+++ Records shown +++

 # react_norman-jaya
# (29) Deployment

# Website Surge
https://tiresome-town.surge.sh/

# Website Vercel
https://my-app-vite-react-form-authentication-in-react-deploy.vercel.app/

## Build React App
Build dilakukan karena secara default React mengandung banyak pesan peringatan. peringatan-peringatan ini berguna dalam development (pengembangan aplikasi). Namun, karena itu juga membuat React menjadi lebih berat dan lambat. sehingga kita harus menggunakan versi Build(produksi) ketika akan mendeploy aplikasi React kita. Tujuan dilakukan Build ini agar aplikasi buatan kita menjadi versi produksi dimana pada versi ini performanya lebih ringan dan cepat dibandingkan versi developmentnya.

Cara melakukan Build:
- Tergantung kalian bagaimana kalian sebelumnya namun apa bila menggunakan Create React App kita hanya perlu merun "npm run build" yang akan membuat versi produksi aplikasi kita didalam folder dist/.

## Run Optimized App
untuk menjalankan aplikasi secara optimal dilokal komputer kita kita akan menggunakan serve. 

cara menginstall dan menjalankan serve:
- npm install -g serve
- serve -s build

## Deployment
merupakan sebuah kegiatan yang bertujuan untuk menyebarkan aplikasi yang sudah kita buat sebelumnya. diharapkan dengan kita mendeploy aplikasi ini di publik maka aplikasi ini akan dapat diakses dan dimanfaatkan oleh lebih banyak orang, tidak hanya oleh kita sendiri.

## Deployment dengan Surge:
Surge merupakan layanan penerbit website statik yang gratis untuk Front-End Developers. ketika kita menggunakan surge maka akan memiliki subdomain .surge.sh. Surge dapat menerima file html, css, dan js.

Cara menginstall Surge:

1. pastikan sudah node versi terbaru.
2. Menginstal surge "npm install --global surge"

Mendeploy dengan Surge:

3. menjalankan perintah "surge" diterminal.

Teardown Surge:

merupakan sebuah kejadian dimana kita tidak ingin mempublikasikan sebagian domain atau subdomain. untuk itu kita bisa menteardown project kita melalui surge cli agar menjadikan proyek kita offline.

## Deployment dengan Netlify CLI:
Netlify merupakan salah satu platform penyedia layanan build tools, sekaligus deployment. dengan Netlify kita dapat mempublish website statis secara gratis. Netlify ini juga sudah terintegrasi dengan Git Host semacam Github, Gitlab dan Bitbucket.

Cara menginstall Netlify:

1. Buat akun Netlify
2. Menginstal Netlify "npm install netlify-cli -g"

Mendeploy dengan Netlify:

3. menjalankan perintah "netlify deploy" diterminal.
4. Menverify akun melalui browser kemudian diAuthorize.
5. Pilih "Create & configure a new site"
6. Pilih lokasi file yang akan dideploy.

+++
+++ Records shown +++

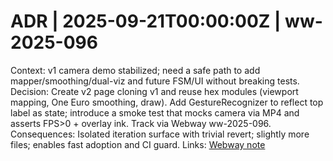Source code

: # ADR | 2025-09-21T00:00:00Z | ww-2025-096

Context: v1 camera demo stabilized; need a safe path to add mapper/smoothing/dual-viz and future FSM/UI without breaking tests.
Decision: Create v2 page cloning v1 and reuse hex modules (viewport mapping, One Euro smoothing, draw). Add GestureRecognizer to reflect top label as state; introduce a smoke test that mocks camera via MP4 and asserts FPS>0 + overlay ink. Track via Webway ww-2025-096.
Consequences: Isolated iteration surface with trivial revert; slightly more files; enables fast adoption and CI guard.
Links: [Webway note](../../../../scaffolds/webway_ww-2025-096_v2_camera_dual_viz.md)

+++
+++ Records shown +++

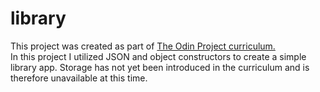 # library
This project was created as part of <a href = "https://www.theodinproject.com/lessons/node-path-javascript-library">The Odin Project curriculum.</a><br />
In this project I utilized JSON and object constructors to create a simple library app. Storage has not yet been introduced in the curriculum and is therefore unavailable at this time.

+++

Problem statement: Please go through each line of the data and count those that contain the string "melalui"; give that number alone.

Response to the task: 2